¿Crítica o propaganda?
Resulta vergonzoso —no hay otra palabra— el espectáculo del intelectual cuyo objetivo primario es la defensa dogmática, in toto y sin matices, de algún gobierno o camarilla política.
La tarea del intelectual público, como la del periodista político, no es, ciertamente, actuar como oposición del Gobierno, ni el ejercicio estéril y nihilista de la crítica totalizante, cargada de rencor. Que un intelectual defienda o aplauda, con razones lúcidas y argumentos convincentes, alguna acción, reforma, política o legislación promovida por un gobernante o líder político no es en sí algo desafortunado.
No obstante, lo crucial es cultivar una actitud vigilante y escéptica ante el poder político, económico, religioso o de cualquier tipo. Allí radica, desde Sócrates hasta Gabriel Zaid, la tarea del intelectual público: la crítica de los poderes y creencias establecidos. Porque, como todo liberal sabe y cualquier individuo con sentido común intuye, el poder tiende a extralimitarse, a corromper y aplastar.
Los intelectuales que con demagogia sofística justifican en cada intervención pública todas las acciones de un gobierno han renunciado a su tarea para volverse ideólogos en el peor sentido de la palabra: no en el sentido de decir, por ejemplo, que Jesús Reyes Heroles fue el gran ideólogo del PRI (pues con sus discursos y escritos buscaba dar sustancia teórica y dirección moral a su partido), sino en el de una persona entregada a una ideología oficial y dogmática de un gobierno o grupo de poder. Mejor dicho, son propagandistas.
El intelectual es fiel por definición, no a una ideología, partido o dirigente, sea republicano o dictatorial, sino a su inteligencia, a la claridad y argumentación rigurosa, a los valores del humanismo y a la cultura de la libertad, que hacen posible su oficio. En un país complejo, diferenciado y mínimamente libre, la discusión informada de ideas, el debate político vigoroso y el pluralismo de posiciones sobre los asuntos públicos, son actividades y procesos intelectuales indispensables para la recreación y salud moral y cognitiva de la sociedad. Sin discusión inteligente y aguda, hecha con seriedad y altura de miras, las ideas y creencias establecidas se vuelven, para citar a Isaiah Berlin, asfixiantes camisas de fuerza.

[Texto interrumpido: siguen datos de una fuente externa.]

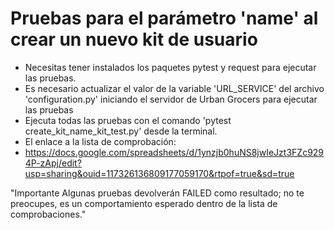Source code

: # Pruebas para el parámetro 'name' al crear un nuevo kit de usuario
- Necesitas tener instalados los paquetes pytest y request para ejecutar las pruebas.
- Es necesario actualizar el valor de la variable 'URL_SERVICE' del archivo 'configuration.py' iniciando el servidor de Urban Grocers para ejecutar las pruebas
- Ejecuta todas las pruebas con el comando 'pytest create_kit_name_kit_test.py' desde la terminal.
- El enlace a la lista de comprobación:
- https://docs.google.com/spreadsheets/d/1ynzjb0huNS8jwIeJzt3FZc9294P-zApj/edit?usp=sharing&ouid=117326136809177059170&rtpof=true&sd=true

"Importante
Algunas pruebas devolverán FAILED como resultado; no te preocupes, 
es un comportamiento esperado dentro de la lista de comprobaciones."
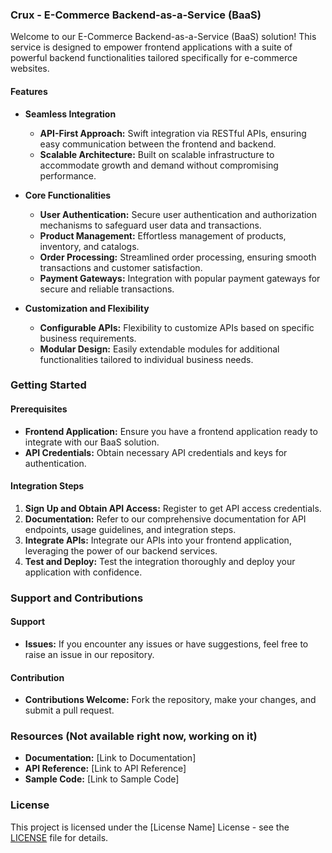 
### Crux - E-Commerce Backend-as-a-Service (BaaS)

Welcome to our E-Commerce Backend-as-a-Service (BaaS) solution! This service is designed to empower frontend applications with a suite of powerful backend functionalities tailored specifically for e-commerce websites.

#### Features

- **Seamless Integration**
  - **API-First Approach:** Swift integration via RESTful APIs, ensuring easy communication between the frontend and backend.
  - **Scalable Architecture:** Built on scalable infrastructure to accommodate growth and demand without compromising performance.

- **Core Functionalities**
  - **User Authentication:** Secure user authentication and authorization mechanisms to safeguard user data and transactions.
  - **Product Management:** Effortless management of products, inventory, and catalogs.
  - **Order Processing:** Streamlined order processing, ensuring smooth transactions and customer satisfaction.
  - **Payment Gateways:** Integration with popular payment gateways for secure and reliable transactions.

- **Customization and Flexibility**
  - **Configurable APIs:** Flexibility to customize APIs based on specific business requirements.
  - **Modular Design:** Easily extendable modules for additional functionalities tailored to individual business needs.

### Getting Started

#### Prerequisites
- **Frontend Application:** Ensure you have a frontend application ready to integrate with our BaaS solution.
- **API Credentials:** Obtain necessary API credentials and keys for authentication.

#### Integration Steps
1. **Sign Up and Obtain API Access:** Register to get API access credentials.
2. **Documentation:** Refer to our comprehensive documentation for API endpoints, usage guidelines, and integration steps.
3. **Integrate APIs:** Integrate our APIs into your frontend application, leveraging the power of our backend services.
4. **Test and Deploy:** Test the integration thoroughly and deploy your application with confidence.

### Support and Contributions

#### Support
- **Issues:** If you encounter any issues or have suggestions, feel free to raise an issue in our repository.

#### Contribution
- **Contributions Welcome:** Fork the repository, make your changes, and submit a pull request.

### Resources (Not available right now, working on it)

- **Documentation:** [Link to Documentation]
- **API Reference:** [Link to API Reference]
- **Sample Code:** [Link to Sample Code]

### License

This project is licensed under the [License Name] License - see the [LICENSE](LICENSE) file for details.
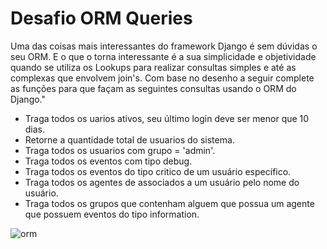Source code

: # Desafio ORM Queries

Uma das coisas mais interessantes do framework Django é sem dúvidas o seu ORM.
E o que o torna interessante é a sua simplicidade e objetividade quando se utiliza os
Lookups para realizar consultas simples e até as complexas que envolvem join's.
Com base no desenho a seguir complete as funções para que façam as seguintes consultas usando o ORM do Django."

* Traga todos os uarios ativos, seu último login deve ser menor que 10 dias.
* Retorne a quantidade total de usuarios do sistema.
* Traga todos os usuarios com grupo = 'admin'.
* Traga todos os eventos com tipo debug.
* Traga todos os eventos do tipo critico de um usuário específico.
* Traga todos os agentes de associados a um usuário pelo nome do usuário.
* Traga todos os grupos que contenham alguem que possua um agente que possuem eventos do tipo information.


![orm](https://codenation-challenges.s3-us-west-1.amazonaws.com/python-11/challenge.png)
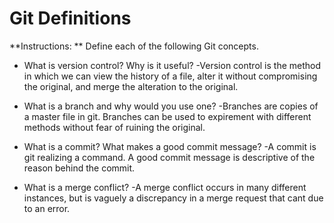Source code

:# Git Definitions

**Instructions: ** Define each of the following Git concepts.

* What is version control?  Why is it useful? 
-Version control is the method in which we can view the history of a file, alter it without compromising the original, and merge the alteration to the original.

* What is a branch and why would you use one?
-Branches are copies of a master file in git. Branches can be used to expirement with different methods without fear of ruining the original.

* What is a commit? What makes a good commit message?
-A commit is git realizing a command. A good commit message is descriptive of the reason behind the commit. 

* What is a merge conflict?
-A merge conflict occurs in many different instances, but is vaguely a discrepancy in a merge request that cant due to an error.
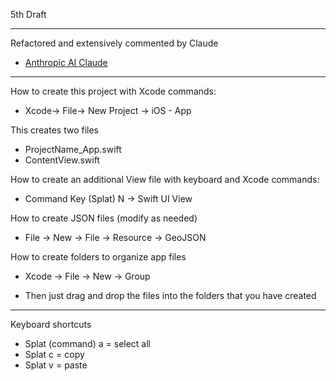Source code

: 5th Draft

- - - -

Refactored and extensively commented by Claude

* [Anthropic AI Claude](https://www.anthropic.com)

- - - -
How to create this project with Xcode commands:

* Xcode-> File-> New Project -> iOS - App

This creates two files

* ProjectName_App.swift
* ContentView.swift

How to create an additional View file with keyboard and Xcode commands:

* Command Key (Splat) N -> Swift UI View

How to create JSON files (modify as needed)

* File -> New -> File -> Resource -> GeoJSON

How to create folders to organize app files

* Xcode -> File -> New -> Group

* Then just drag and drop the files into the folders that you have created

- - - -

Keyboard shortcuts
* Splat (command) a = select all
* Splat c = copy
* Splat v = paste

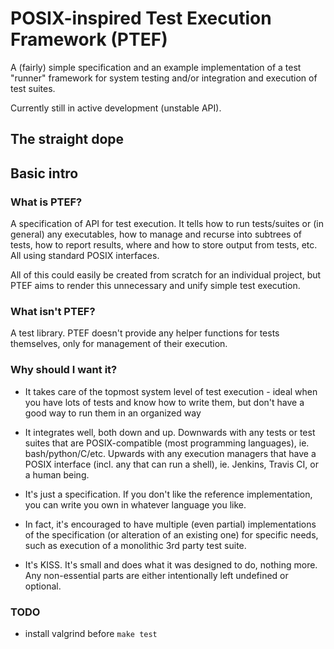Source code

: # POSIX-inspired Test Execution Framework (PTEF)

A (fairly) simple specification and an example implementation of a test "runner"
framework for system testing and/or integration and execution of test suites.

Currently still in active development (unstable API).

## The straight dope






## Basic intro

### What is PTEF?

A specification of API for test execution. It tells how to run tests/suites or
(in general) any executables, how to manage and recurse into subtrees of tests,
how to report results, where and how to store output from tests, etc.
All using standard POSIX interfaces.

All of this could easily be created from scratch for an individual project,
but PTEF aims to render this unnecessary and unify simple test execution.

### What isn't PTEF?

A test library. PTEF doesn't provide any helper functions for tests themselves,
only for management of their execution.

### Why should I want it?

* It takes care of the topmost system level of test execution - ideal when you
  have lots of tests and know how to write them, but don't have a good way
  to run them in an organized way

* It integrates well, both down and up. Downwards with any tests or test suites
  that are POSIX-compatible (most programming languages), ie. bash/python/C/etc.
  Upwards with any execution managers that have a POSIX interface (incl. any
  that can run a shell), ie. Jenkins, Travis CI, or a human being.

* It's just a specification. If you don't like the reference implementation,
  you can write you own in whatever language you like.

* In fact, it's encouraged to have multiple (even partial) implementations of
  the specification (or alteration of an existing one) for specific needs, such
  as execution of a monolithic 3rd party test suite.

* It's KISS. It's small and does what it was designed to do, nothing more.
  Any non-essential parts are either intentionally left undefined or optional.

### TODO

- install valgrind before `make test`
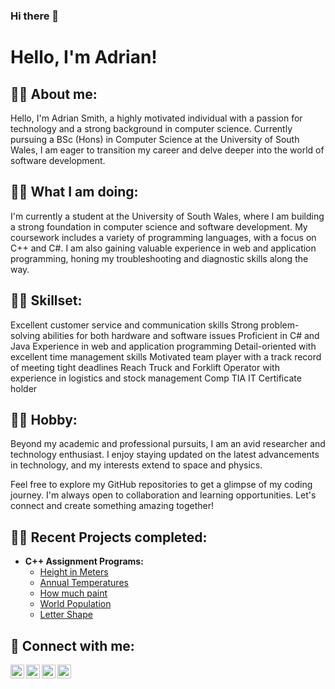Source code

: ### Hi there 👋

<h1>Hello, I'm Adrian! </h1>

<h2>👨‍💻 About me:</h2>
<p>
Hello, I'm Adrian Smith, a highly motivated individual with a passion for technology and a strong background in computer science. Currently pursuing a BSc (Hons) in Computer Science at the University of South Wales, I am eager to transition my career and delve deeper into the world of software development.
</p>

<h2>👨‍💻 What I am doing:</h2>
<p>
I'm currently a student at the University of South Wales, where I am building a strong foundation in computer science and software development. My coursework includes a variety of programming languages, with a focus on C++ and C#. I am also gaining valuable experience in web and application programming, honing my troubleshooting and diagnostic skills along the way.
</p>
<h2>👨‍💻 Skillset:</h2>
<p>
Excellent customer service and communication skills
Strong problem-solving abilities for both hardware and software issues
Proficient in C# and Java
Experience in web and application programming
Detail-oriented with excellent time management skills
Motivated team player with a track record of meeting tight deadlines
Reach Truck and Forklift Operator with experience in logistics and stock management
Comp TIA IT Certificate holder
</p>
<h2>👨‍💻 Hobby:</h2>
<p>
Beyond my academic and professional pursuits, I am an avid researcher and technology enthusiast. I enjoy staying updated on the latest advancements in technology, and my interests extend to space and physics.

Feel free to explore my GitHub repositories to get a glimpse of my coding journey. I'm always open to collaboration and learning opportunities. Let's connect and create something amazing together!
</p>
<h2>👨‍💻 Recent Projects completed:</h2>

- <b>C++ Assignment Programs: </b>
  - [Height in Meters](https://github.com/adismith2023/Height-in-Meters)
  - [Annual Temperatures](https://github.com/adismith2023/Annual-High-Temperatures)
  - [How much paint](https://github.com/adismith2023/How-much-paint)
  - [World Population](https://github.com/adismith2023/World-Population)
  - [Letter Shape](https://github.com/adismith2023/Letter-Shape)

<h2> 🤳 Connect with me:</h2>

[<img align="left" alt="JoshMadakor | YouTube" width="22px" src="https://cdn.jsdelivr.net/npm/simple-icons@v3/icons/youtube.svg" />][youtube]
[<img align="left" alt="JoshMadakor | Twitter" width="22px" src="https://cdn.jsdelivr.net/npm/simple-icons@v3/icons/twitter.svg" />][twitter]
[<img align="left" alt="JoshMadakor | LinkedIn" width="22px" src="https://cdn.jsdelivr.net/npm/simple-icons@v3/icons/linkedin.svg" />][linkedin]
[<img align="left" alt="JoshMadakor | Instagram" width="22px" src="https://cdn.jsdelivr.net/npm/simple-icons@v3/icons/instagram.svg" />][instagram]

[twitter]: https://twitter.com/joshmadakor
[youtube]: https://www.youtube.com/c/joshmadakor
[instagram]: https://www.instagram.com/joshmadakor/
[linkedin]: https://linkedin.com/in/joshmadakor


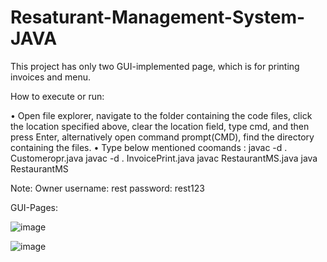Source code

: # Resaturant-Management-System-JAVA

This project has only two GUI-implemented page, which is for printing invoices and menu.

How to execute or run:

• Open file explorer, navigate to the folder containing the code files, click the location specified above, clear the location field, type cmd, and then press Enter, 
  alternatively open command prompt(CMD), find the directory containing the files.
• Type below mentioned coomands :
       javac -d . Customeropr.java
       javac -d . InvoicePrint.java
       javac RestaurantMS.java
       java RestaurantMS
       
Note:
Owner username: rest
      password: rest123
      
 GUI-Pages:
 
![image](https://user-images.githubusercontent.com/94459156/223160107-1c773c04-200b-4763-8932-8f0a2bb1d541.png)

![image](https://user-images.githubusercontent.com/94459156/223159788-aab45497-b523-438d-abf3-cfda1c2e41fb.png)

El intelectual, socrático por naturaleza, promueve la crítica permanente de la polis; su república óptima es la sociedad abierta; y sabe bien que la democracia es el peor de los regímenes, salvo todos los demás. Critica tanto a los gobiernos autoritarios como a los democráticos, pues su lealtad yace con el análisis racional de las ideas políticas y creencias morales. Por eso su voz será siempre necesaria, aun en la sociedad más sana y libre. La crítica es una labor que no conoce final.
Acaso el verdadero intelectual está destinado a ser un francotirador que yace en los márgenes de la vida social, no sólo porque su actividad requiere sosiego alejado del tráfago de los asuntos públicos, sino porque representa una figura radicalmente incómoda. Lo es para el Gobierno y la oposición, las izquierdas y las derechas, los pocos y los muchos. Y esto es algo bueno: significa que su labor ha sido fructífera y genuina.
El reemplazo del intelectual por los “influencers”, los futbolistas aspirantes a directores de conciencia, las estrellas de cine vueltos filósofos y, en general, por las personas de la farándula convertidas en críticos sociales y políticos —por no hablar nuevamente del apogeo del propagandista disfrazado de intelectual—, es un rasgo distintivo de nuestra época, la era del espectáculo y la (des)información. Por fortuna, todavía hay en México e Iberoamérica no pocos lúcidos y valerosos miembros de esa especie casi extinta que se dedica a defender el poder de las ideas, la cultura libresca y el ejercicio de la libertad: el intelectual público democrático.